Entries taken from a collection
....................

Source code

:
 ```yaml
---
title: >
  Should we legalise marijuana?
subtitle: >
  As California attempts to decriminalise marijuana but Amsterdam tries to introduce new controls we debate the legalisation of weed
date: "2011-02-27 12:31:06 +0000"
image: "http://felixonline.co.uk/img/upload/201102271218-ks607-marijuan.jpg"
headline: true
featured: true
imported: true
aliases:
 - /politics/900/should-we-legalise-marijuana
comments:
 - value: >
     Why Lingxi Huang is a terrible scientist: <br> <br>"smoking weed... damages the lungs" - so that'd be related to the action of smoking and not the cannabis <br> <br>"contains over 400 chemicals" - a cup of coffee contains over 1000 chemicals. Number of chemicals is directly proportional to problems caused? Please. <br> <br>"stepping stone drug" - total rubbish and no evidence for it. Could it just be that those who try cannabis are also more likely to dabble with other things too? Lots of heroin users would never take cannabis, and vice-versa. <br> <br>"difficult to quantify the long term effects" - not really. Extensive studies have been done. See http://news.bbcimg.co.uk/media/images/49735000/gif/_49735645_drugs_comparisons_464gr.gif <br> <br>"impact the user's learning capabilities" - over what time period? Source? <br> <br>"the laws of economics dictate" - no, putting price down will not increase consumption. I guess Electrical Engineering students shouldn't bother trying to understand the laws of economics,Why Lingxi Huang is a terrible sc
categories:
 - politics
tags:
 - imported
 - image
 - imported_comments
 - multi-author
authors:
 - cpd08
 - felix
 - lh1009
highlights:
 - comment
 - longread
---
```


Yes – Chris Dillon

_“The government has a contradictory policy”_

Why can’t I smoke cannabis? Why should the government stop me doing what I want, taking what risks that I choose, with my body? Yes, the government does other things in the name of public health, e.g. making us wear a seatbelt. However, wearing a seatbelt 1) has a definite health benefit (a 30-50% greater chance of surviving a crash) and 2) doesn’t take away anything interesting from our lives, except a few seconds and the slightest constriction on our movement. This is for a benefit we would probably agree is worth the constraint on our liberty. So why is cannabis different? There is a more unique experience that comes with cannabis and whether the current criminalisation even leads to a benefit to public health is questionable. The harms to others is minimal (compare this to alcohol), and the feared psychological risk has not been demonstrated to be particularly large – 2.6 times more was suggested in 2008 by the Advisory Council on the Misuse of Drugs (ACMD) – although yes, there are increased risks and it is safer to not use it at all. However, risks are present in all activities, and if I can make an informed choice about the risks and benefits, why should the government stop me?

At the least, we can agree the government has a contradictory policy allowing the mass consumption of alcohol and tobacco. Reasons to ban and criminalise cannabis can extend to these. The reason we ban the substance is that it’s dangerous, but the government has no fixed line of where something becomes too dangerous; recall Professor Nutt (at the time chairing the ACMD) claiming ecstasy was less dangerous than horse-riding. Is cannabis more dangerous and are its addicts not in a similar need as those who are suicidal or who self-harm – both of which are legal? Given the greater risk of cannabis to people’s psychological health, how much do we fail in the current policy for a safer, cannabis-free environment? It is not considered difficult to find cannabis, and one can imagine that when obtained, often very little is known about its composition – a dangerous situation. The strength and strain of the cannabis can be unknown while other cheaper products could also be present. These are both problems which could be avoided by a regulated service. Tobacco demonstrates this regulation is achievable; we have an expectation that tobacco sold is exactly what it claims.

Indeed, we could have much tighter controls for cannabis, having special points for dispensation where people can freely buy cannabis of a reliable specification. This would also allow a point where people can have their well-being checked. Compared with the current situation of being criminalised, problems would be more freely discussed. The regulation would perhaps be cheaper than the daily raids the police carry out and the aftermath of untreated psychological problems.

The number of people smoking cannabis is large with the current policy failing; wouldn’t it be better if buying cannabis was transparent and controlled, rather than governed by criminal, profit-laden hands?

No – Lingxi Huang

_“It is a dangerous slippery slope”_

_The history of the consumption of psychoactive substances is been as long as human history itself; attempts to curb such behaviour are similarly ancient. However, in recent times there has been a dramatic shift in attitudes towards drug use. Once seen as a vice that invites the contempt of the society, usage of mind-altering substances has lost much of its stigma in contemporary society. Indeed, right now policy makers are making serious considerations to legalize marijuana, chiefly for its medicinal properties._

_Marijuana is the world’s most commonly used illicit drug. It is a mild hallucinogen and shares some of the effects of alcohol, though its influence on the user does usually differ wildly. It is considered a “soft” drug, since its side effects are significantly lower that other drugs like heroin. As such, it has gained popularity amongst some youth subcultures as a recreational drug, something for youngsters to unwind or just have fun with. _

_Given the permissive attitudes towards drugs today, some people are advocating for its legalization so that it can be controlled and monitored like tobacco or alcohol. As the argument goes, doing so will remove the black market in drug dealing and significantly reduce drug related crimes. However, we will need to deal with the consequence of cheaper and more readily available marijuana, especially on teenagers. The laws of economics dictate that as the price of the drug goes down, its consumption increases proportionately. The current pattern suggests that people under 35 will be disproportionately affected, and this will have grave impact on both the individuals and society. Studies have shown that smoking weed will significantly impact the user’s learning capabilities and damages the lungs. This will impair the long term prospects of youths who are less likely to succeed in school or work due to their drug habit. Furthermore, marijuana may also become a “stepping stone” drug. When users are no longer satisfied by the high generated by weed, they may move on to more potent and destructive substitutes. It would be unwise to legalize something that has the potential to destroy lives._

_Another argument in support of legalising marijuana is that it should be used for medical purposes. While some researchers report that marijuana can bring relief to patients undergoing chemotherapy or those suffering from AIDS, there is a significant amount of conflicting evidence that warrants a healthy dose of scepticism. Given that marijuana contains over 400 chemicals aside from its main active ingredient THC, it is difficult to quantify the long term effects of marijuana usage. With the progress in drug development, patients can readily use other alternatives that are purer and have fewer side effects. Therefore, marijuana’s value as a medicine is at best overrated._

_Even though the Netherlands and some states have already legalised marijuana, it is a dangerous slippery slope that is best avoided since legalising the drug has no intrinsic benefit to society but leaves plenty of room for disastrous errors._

....................

- _EXERCISE BRIEF_: The lines holding the word "slope" are the answer. Pull them out of the records and copy them.

- _RESULT OF THIS EXERCISE_:
_“It is a dangerous slippery slope”_
_Even though the Netherlands and some states have already legalised marijuana, it is a dangerous slippery slope that is best avoided since legalising the drug has no intrinsic benefit to society but leaves plenty of room for disastrous errors._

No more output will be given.